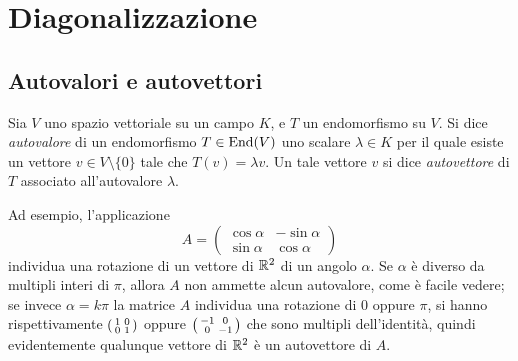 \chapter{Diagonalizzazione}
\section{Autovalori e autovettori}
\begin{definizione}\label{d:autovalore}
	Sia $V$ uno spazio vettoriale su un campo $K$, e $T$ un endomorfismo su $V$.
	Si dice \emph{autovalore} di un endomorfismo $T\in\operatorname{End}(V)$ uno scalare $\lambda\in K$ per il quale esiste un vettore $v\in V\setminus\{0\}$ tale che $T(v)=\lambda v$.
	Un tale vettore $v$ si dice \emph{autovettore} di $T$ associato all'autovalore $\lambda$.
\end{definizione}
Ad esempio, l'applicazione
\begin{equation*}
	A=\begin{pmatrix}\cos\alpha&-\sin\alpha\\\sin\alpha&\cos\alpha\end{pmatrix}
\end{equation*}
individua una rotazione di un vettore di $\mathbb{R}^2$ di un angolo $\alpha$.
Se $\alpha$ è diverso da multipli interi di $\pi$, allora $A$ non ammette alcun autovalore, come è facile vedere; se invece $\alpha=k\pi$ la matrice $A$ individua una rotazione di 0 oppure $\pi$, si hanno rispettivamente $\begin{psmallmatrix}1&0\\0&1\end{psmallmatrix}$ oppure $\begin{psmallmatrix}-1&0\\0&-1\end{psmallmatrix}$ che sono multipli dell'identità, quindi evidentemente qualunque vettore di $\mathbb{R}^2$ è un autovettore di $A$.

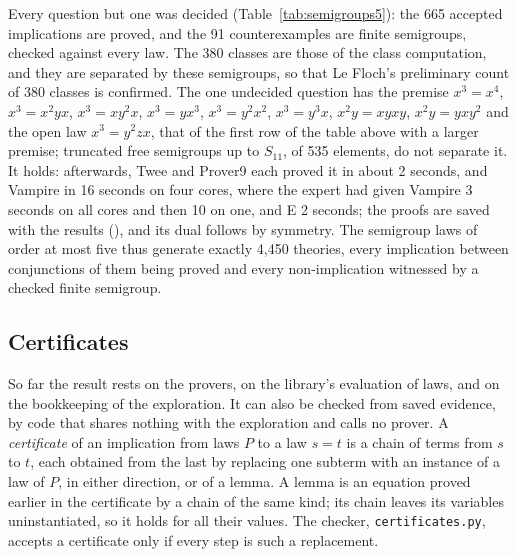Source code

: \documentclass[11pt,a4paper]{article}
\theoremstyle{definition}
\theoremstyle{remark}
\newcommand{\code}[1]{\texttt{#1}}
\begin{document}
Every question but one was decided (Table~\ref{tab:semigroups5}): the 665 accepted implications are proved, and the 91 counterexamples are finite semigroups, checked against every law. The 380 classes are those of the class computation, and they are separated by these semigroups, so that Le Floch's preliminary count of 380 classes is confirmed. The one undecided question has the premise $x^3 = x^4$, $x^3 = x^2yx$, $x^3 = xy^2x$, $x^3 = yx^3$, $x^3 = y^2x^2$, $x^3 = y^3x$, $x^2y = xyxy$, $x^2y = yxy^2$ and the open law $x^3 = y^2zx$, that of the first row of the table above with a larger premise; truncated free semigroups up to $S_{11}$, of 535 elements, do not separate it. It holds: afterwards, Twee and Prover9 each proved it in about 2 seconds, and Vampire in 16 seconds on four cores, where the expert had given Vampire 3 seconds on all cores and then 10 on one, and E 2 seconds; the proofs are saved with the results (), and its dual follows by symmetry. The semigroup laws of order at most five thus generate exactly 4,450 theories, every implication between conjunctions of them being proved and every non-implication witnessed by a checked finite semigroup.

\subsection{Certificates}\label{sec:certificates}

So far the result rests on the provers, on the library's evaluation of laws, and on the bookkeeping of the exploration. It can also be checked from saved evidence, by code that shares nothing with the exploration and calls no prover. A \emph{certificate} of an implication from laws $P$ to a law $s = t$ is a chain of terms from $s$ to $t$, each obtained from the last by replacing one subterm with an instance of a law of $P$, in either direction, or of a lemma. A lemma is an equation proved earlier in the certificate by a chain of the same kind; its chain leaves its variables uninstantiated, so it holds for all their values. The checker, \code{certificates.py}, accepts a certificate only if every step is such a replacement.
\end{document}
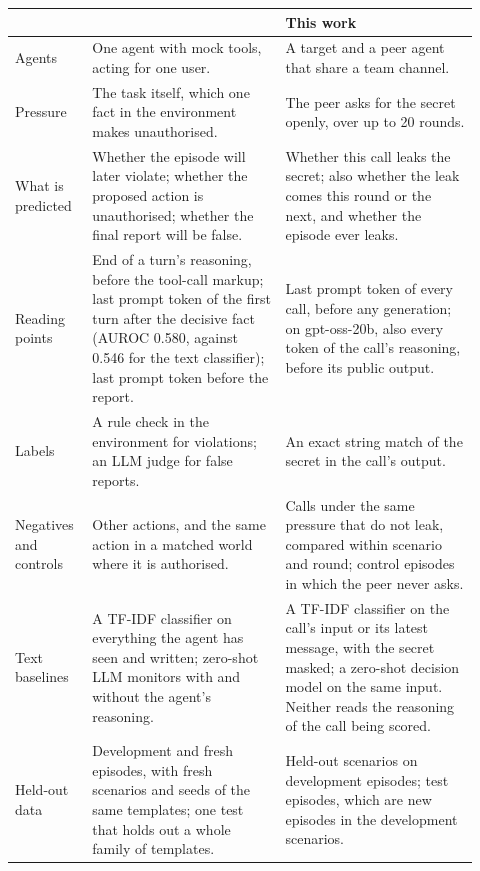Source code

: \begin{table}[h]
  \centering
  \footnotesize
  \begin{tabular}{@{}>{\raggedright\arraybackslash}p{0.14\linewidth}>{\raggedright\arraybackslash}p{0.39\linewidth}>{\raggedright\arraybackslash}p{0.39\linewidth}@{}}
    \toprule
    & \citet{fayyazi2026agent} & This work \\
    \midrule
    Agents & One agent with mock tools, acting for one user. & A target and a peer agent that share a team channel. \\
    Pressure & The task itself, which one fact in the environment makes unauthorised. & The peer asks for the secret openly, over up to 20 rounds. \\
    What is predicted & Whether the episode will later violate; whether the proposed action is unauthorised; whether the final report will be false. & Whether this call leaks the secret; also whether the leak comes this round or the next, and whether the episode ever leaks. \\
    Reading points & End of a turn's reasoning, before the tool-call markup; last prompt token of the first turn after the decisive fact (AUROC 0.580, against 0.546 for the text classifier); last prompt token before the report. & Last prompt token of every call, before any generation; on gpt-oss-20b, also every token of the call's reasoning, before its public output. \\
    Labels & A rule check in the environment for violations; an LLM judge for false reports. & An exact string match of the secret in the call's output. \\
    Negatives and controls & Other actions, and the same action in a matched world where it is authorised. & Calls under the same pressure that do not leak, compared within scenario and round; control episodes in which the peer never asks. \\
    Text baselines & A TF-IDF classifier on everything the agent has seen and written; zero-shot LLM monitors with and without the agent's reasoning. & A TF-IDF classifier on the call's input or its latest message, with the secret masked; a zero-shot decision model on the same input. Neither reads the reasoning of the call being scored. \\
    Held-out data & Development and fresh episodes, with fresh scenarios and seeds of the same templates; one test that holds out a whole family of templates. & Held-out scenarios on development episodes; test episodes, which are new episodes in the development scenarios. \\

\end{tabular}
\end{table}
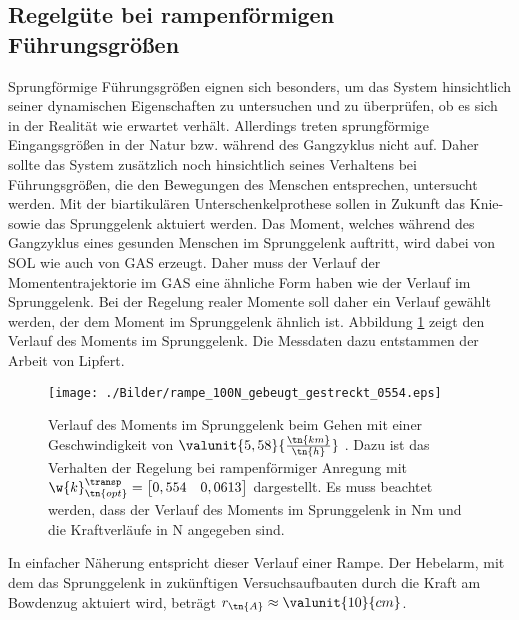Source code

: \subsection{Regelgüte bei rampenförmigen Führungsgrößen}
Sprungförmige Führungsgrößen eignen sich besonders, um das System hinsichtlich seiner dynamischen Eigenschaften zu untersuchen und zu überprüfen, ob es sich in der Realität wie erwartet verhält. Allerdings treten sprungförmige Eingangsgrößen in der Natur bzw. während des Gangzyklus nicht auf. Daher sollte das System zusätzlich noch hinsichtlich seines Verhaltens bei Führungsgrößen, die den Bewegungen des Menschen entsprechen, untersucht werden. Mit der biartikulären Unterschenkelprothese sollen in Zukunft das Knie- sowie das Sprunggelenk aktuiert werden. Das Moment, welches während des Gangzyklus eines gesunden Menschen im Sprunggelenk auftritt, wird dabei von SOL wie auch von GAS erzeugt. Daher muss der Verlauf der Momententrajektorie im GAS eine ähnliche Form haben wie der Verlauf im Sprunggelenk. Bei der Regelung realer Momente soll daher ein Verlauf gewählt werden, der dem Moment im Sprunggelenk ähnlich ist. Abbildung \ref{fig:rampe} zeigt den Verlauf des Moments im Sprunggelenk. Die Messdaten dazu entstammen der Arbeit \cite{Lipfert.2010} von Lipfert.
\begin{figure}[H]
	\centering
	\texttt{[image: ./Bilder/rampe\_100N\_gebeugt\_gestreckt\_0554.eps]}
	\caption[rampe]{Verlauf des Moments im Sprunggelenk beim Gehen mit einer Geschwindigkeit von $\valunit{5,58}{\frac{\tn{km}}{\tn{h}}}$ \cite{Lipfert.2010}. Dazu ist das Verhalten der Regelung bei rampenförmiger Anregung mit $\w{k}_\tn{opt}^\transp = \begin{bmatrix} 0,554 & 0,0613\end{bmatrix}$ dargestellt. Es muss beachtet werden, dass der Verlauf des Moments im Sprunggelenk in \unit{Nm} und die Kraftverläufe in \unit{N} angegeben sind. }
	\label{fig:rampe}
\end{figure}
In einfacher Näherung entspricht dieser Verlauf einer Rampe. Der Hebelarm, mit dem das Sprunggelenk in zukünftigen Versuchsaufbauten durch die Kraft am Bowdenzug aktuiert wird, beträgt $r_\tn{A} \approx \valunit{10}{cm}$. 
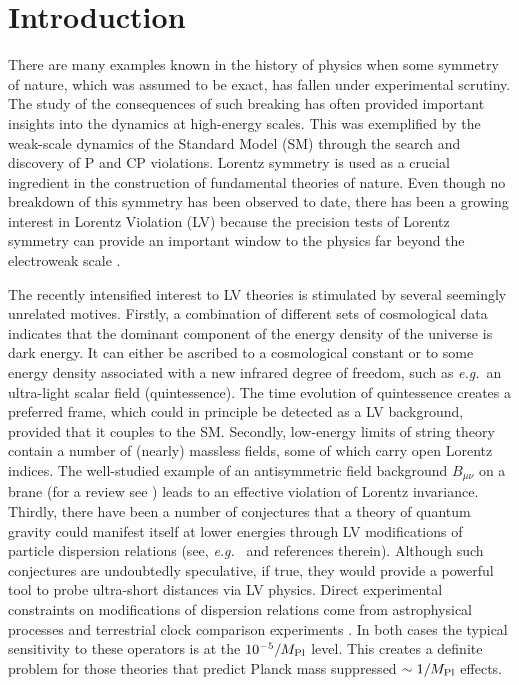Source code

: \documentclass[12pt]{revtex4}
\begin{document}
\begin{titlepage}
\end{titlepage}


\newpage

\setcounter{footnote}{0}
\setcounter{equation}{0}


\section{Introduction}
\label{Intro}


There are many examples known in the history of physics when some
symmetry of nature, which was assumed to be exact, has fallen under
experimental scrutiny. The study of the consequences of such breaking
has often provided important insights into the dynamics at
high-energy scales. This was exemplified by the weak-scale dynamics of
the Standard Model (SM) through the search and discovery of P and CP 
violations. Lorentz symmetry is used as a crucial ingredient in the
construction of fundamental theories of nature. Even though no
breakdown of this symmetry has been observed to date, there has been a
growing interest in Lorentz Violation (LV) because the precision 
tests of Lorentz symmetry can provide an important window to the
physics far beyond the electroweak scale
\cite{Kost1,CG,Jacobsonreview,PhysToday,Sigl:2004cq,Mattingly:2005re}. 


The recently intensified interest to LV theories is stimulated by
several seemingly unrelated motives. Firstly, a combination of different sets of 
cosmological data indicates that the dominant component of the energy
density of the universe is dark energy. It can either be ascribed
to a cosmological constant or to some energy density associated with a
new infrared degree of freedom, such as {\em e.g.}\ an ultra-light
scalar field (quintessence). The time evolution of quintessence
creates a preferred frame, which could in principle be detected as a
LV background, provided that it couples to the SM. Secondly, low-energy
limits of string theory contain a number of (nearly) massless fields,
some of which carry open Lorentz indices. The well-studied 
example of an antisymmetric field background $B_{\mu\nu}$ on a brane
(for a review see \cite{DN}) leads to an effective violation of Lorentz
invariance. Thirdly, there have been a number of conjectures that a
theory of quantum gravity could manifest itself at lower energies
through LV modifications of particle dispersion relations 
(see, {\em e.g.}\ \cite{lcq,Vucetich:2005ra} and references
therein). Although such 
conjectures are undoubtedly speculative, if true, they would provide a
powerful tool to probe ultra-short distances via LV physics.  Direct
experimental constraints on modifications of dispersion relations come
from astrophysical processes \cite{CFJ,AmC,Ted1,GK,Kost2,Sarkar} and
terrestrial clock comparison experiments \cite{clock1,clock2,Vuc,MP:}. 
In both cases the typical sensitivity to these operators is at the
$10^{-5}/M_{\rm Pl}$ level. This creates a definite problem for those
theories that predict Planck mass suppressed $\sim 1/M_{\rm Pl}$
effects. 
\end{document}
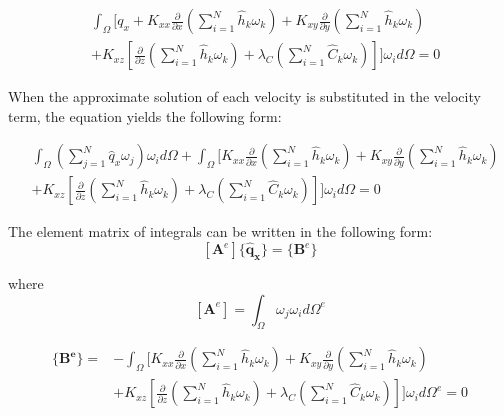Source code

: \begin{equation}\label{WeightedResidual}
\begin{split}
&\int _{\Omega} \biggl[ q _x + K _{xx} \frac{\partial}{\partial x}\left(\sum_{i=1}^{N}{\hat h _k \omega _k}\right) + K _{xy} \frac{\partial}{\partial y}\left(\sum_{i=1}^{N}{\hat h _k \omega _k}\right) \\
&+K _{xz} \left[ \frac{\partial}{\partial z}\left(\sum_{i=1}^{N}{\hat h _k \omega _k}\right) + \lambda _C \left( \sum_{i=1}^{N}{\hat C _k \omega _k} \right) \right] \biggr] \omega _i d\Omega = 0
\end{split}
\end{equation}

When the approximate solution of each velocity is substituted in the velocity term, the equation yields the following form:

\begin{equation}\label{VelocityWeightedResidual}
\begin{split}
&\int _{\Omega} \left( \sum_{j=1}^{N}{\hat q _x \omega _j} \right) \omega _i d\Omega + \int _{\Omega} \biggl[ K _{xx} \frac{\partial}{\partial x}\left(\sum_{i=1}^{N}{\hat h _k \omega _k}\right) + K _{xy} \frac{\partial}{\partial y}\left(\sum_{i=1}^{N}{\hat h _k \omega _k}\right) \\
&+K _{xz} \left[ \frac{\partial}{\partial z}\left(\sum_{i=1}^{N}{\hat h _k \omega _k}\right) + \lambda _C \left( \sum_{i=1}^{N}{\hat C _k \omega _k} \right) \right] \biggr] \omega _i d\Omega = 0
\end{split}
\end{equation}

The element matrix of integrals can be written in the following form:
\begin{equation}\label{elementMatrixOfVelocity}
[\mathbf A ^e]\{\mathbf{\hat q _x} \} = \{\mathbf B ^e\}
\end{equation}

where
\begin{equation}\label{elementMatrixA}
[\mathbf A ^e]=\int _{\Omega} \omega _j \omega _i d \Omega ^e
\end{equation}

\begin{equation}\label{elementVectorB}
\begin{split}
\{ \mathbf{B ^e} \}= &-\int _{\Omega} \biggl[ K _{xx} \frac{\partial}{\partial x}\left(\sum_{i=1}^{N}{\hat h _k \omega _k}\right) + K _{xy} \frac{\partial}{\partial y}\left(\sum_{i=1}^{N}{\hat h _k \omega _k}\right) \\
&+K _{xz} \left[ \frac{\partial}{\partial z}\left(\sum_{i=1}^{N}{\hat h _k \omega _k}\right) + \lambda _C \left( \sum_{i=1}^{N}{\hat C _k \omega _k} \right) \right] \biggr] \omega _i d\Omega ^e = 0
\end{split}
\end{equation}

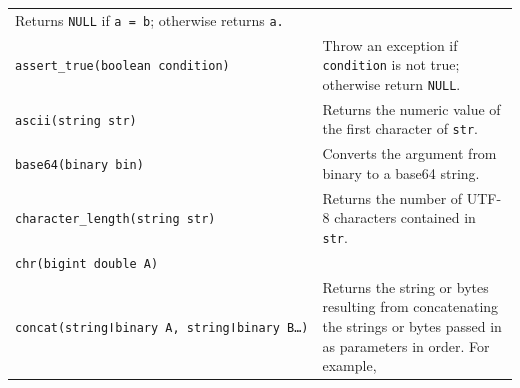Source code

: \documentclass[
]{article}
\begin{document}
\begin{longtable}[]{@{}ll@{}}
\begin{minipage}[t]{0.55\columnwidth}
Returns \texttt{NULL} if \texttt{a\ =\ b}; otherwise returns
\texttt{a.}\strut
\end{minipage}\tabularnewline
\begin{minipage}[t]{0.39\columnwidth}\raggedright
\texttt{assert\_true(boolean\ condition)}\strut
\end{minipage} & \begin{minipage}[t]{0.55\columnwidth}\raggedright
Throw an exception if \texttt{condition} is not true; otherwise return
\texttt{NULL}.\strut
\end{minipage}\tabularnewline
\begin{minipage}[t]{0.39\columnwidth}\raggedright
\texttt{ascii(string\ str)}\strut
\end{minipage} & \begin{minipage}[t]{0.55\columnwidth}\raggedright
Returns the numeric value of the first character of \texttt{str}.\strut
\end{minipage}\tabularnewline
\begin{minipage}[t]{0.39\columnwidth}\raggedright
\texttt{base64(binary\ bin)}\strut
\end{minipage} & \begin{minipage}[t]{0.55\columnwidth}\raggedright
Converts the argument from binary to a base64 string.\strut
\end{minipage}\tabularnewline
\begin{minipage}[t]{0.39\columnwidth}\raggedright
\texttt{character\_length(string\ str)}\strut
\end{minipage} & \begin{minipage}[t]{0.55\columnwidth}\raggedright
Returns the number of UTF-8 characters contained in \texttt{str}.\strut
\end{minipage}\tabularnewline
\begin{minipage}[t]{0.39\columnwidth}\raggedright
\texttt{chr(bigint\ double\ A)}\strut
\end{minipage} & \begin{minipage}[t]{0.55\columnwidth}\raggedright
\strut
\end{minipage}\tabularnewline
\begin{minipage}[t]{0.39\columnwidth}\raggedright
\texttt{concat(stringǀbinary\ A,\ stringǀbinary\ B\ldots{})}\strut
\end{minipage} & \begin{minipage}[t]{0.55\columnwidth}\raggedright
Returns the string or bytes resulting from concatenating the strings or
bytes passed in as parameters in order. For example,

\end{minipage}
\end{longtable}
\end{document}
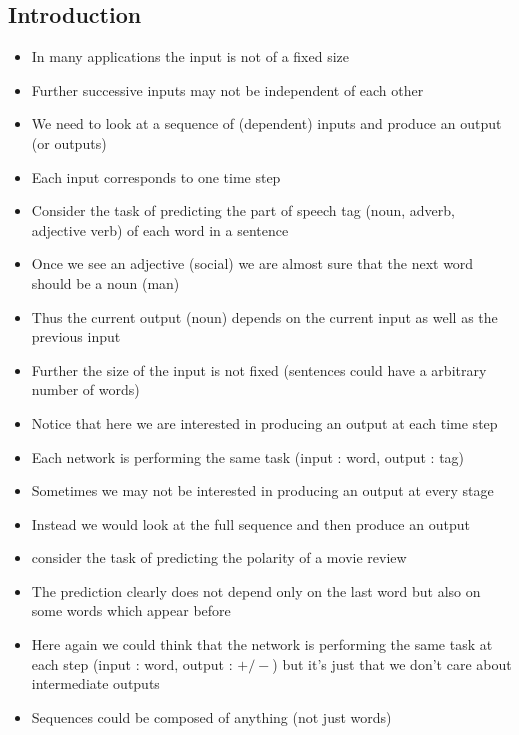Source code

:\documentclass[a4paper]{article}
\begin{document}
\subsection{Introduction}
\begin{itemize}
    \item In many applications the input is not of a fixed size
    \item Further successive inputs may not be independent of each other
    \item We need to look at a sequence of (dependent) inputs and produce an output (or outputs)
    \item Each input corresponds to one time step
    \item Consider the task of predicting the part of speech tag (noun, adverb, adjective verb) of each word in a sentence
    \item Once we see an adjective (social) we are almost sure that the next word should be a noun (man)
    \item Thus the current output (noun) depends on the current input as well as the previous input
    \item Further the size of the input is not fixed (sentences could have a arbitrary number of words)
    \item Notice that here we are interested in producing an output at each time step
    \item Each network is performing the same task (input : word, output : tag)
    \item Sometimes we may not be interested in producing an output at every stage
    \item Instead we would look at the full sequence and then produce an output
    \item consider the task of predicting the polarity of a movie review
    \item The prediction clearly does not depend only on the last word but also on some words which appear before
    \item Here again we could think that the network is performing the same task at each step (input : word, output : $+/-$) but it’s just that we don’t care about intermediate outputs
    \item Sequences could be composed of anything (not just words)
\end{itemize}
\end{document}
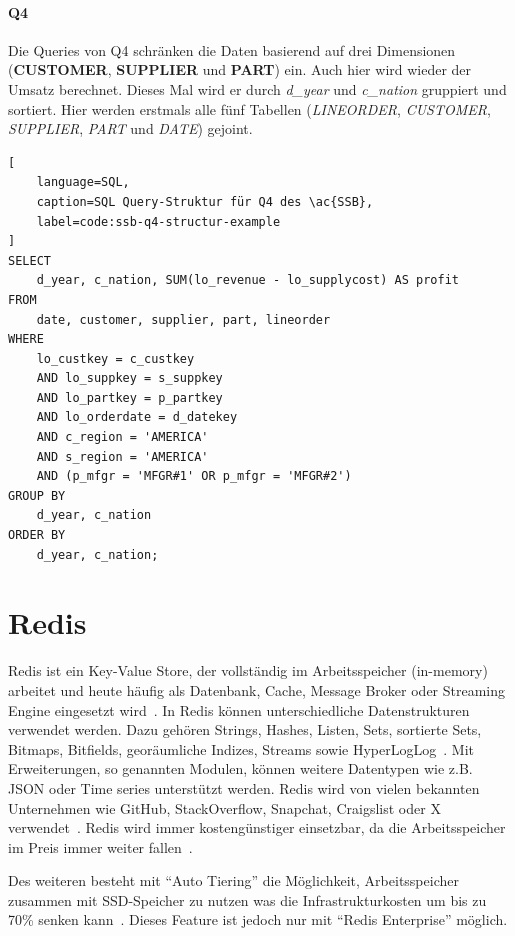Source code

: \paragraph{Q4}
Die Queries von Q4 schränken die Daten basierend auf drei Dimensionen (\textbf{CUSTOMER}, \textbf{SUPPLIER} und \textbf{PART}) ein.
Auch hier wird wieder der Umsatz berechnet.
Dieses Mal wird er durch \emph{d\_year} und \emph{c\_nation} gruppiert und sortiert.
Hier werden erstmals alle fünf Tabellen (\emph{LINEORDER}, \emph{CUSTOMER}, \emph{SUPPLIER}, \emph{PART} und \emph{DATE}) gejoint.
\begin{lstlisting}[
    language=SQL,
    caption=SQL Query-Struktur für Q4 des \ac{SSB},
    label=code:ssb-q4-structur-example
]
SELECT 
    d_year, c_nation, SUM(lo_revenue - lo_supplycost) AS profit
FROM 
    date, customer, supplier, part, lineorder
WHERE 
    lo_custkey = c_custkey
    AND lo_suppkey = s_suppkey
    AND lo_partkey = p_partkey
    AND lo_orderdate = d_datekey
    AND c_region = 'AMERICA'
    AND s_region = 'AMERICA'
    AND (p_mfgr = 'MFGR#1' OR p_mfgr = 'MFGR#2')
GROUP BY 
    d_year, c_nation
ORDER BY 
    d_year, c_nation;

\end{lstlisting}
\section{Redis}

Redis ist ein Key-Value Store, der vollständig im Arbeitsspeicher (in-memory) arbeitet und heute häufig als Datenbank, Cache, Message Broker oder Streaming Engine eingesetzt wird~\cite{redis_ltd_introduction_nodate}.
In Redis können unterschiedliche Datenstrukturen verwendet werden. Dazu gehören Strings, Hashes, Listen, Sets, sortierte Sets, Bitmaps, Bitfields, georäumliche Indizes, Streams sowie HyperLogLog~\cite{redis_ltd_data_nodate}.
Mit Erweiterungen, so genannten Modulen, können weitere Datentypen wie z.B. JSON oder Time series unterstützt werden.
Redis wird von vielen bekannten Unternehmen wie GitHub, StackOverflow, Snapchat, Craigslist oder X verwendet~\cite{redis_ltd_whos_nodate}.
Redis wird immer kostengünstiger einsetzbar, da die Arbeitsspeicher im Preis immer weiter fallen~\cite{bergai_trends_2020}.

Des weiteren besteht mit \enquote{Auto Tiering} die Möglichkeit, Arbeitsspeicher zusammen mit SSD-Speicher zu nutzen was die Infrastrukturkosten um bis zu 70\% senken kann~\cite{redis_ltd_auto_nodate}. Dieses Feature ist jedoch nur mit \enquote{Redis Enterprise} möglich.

▶ **TASK DETAILS**
Copy each line of the records containing the string "subsection".

▶ **SOLUTION FOR THIS PROBLEM**
\subsection{Certificates}\label{sec:certificates}
: \subsection{Regelgüte bei rampenförmigen Führungsgrößen}
\subsection{Introduction}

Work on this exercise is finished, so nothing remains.